O’Brien, who wrote the film, “Downtown 81,” starring Basquiat, put his popularity in perspective: “Basquiat’s got fans like Bob Marley’s got fans.”
His ascent to art stardom was swift, but decades after his death, Basquiat’s legacy is much grander; the undeniable impact he had on the art world is more impressive than his quick ability to infiltrate it. He worked tirelessly in those few years, performing and networking and making art, to ensure that his vision was acknowledged ― a vision that involved bright condemnations of America’s racist past and its history of police brutality, as well as celebrations of black heroes and events otherwise missing from gallery walls. He used reclaimed materials and graffiti techniques to wedge politics into these pristine spaces.
One work in particular, “Defacement (The Death of Michael Stewart),” memorialized the death of a black graffiti artist who was beaten to death by New York City police. “It could have been me,” Basquiat said, in a phrase that reverberates now. “It could have been me.”
Before he died of a heroin overdose, Basquiat maintained complicated relationships with the segregated art world illuminated in his obituaries. “Ultimately, Basquiat would be the only black artist to survive the graffiti label, and find a permanent place as a black painter in a white art world,” one reads. Today, his place in that world is often used as a prism through which we can view the contemporary art establishment ― how it’s changed and how it hasn’t.
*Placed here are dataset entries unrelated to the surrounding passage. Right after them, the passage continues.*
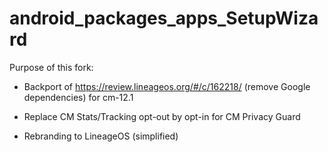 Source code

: # android_packages_apps_SetupWizard
Purpose of this fork:

- Backport of https://review.lineageos.org/#/c/162218/ (remove Google dependencies) for cm-12.1

- Replace CM Stats/Tracking opt-out by opt-in for CM Privacy Guard

- Rebranding to LineageOS (simplified)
“There was no not seeing Basquiat. He was everywhere and made sure everyone saw him,” Jordan Casteel told The Guardian. “Today it is going to be the same, there is no not seeing. You will see us. We as black artists will continue to fight for that visibility, and we can do that, but, it is also going to mean that the ‘mainstream’ art world has to accept that there are more than a few and there is some true talent out there.”
Nearly 30 years after his death, Basquiat’s work, and his work ethic, are far from being forgotten. He’s bested Warhol, posthumously exceeding the prices of other “quintessentially American” (read: white and male) artists like Jackson Pollock, Mark Rothko and Robert Rauschenberg. While Warhol’s pop art embraced the sheen of consumerism, allowing wealthy buyers to feel like they were in on his jokes, Basquiat’s violent canvases critiqued power, colonialism and class conflict, rarely letting viewers who really looked off the hook.
The art market and the institutions that support it have a long way to go in terms of inclusion ― and, in many ways, they provide a fun-house reflection of the U.S. and its slow work toward the same thing. But it the meantime, the market has crowned Basquiat as the ultimate American artist, and for that, we’re thankful.